Problem:
Only the lines that contain the string "generated" belong in the answer; pull them from the records.

Information:
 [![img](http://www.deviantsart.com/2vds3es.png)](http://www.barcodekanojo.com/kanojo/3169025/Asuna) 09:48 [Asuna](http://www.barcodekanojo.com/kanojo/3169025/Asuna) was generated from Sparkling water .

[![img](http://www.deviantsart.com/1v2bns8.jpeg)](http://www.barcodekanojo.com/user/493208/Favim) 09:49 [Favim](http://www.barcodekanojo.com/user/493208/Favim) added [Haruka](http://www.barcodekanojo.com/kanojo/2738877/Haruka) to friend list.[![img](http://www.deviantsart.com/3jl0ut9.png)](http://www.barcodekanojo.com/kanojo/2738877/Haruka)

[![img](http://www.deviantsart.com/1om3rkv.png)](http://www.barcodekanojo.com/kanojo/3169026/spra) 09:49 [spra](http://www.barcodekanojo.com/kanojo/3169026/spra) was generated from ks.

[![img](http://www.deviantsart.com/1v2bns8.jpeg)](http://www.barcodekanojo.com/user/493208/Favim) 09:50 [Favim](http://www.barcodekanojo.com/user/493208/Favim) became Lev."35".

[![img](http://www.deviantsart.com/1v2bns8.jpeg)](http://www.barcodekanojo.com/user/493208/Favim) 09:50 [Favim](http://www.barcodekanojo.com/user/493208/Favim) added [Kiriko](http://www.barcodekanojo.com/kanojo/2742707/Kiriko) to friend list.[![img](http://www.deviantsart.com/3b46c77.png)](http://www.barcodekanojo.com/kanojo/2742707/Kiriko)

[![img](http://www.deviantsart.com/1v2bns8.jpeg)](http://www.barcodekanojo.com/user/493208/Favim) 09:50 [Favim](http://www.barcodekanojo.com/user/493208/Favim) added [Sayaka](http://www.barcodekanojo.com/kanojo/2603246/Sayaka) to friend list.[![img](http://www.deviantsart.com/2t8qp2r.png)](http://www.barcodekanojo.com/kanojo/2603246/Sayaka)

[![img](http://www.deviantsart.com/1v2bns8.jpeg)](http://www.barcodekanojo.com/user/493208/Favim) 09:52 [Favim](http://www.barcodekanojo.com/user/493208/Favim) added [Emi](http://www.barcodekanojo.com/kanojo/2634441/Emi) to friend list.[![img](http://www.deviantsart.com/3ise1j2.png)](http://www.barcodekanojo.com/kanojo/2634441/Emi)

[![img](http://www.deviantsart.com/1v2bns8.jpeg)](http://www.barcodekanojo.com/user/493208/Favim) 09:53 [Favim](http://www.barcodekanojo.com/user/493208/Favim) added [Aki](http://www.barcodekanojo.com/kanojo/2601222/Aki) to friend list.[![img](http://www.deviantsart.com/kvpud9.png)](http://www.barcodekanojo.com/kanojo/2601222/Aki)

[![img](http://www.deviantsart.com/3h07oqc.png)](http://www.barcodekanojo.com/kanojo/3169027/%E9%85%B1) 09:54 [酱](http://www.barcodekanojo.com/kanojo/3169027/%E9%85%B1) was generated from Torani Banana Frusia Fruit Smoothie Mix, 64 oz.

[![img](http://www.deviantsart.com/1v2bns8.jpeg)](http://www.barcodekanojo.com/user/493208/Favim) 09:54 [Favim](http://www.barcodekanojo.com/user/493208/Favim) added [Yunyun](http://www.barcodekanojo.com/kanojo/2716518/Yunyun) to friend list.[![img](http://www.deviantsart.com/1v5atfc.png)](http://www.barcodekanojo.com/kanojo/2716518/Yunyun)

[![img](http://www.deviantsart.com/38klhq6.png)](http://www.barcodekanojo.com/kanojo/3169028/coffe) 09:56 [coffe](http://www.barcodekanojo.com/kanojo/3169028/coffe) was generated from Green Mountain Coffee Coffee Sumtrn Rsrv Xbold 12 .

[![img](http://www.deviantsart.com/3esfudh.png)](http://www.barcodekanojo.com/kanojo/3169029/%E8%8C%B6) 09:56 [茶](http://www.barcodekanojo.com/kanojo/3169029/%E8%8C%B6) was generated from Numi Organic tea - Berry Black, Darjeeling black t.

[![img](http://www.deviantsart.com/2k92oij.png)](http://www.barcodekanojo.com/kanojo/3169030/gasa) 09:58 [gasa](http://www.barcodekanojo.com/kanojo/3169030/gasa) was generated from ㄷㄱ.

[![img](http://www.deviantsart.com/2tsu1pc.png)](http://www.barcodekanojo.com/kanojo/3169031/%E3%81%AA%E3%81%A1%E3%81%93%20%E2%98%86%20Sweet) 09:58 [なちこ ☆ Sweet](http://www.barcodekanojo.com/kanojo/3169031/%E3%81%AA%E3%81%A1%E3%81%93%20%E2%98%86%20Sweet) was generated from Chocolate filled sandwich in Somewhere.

Expected answer:
 [![img](http://www.deviantsart.com/2vds3es.png)](http://www.barcodekanojo.com/kanojo/3169025/Asuna) 09:48 [Asuna](http://www.barcodekanojo.com/kanojo/3169025/Asuna) was generated from Sparkling water .
[![img](http://www.deviantsart.com/1om3rkv.png)](http://www.barcodekanojo.com/kanojo/3169026/spra) 09:49 [spra](http://www.barcodekanojo.com/kanojo/3169026/spra) was generated from ks.
[![img](http://www.deviantsart.com/3h07oqc.png)](http://www.barcodekanojo.com/kanojo/3169027/%E9%85%B1) 09:54 [酱](http://www.barcodekanojo.com/kanojo/3169027/%E9%85%B1) was generated from Torani Banana Frusia Fruit Smoothie Mix, 64 oz.
[![img](http://www.deviantsart.com/38klhq6.png)](http://www.barcodekanojo.com/kanojo/3169028/coffe) 09:56 [coffe](http://www.barcodekanojo.com/kanojo/3169028/coffe) was generated from Green Mountain Coffee Coffee Sumtrn Rsrv Xbold 12 .
[![img](http://www.deviantsart.com/3esfudh.png)](http://www.barcodekanojo.com/kanojo/3169029/%E8%8C%B6) 09:56 [茶](http://www.barcodekanojo.com/kanojo/3169029/%E8%8C%B6) was generated from Numi Organic tea - Berry Black, Darjeeling black t.
[![img](http://www.deviantsart.com/2k92oij.png)](http://www.barcodekanojo.com/kanojo/3169030/gasa) 09:58 [gasa](http://www.barcodekanojo.com/kanojo/3169030/gasa) was generated from ㄷㄱ.
[![img](http://www.deviantsart.com/2tsu1pc.png)](http://www.barcodekanojo.com/kanojo/3169031/%E3%81%AA%E3%81%A1%E3%81%93%20%E2%98%86%20Sweet) 09:58 [なちこ ☆ Sweet](http://www.barcodekanojo.com/kanojo/3169031/%E3%81%AA%E3%81%A1%E3%81%93%20%E2%98%86%20Sweet) was generated from Chocolate filled sandwich in Somewhere.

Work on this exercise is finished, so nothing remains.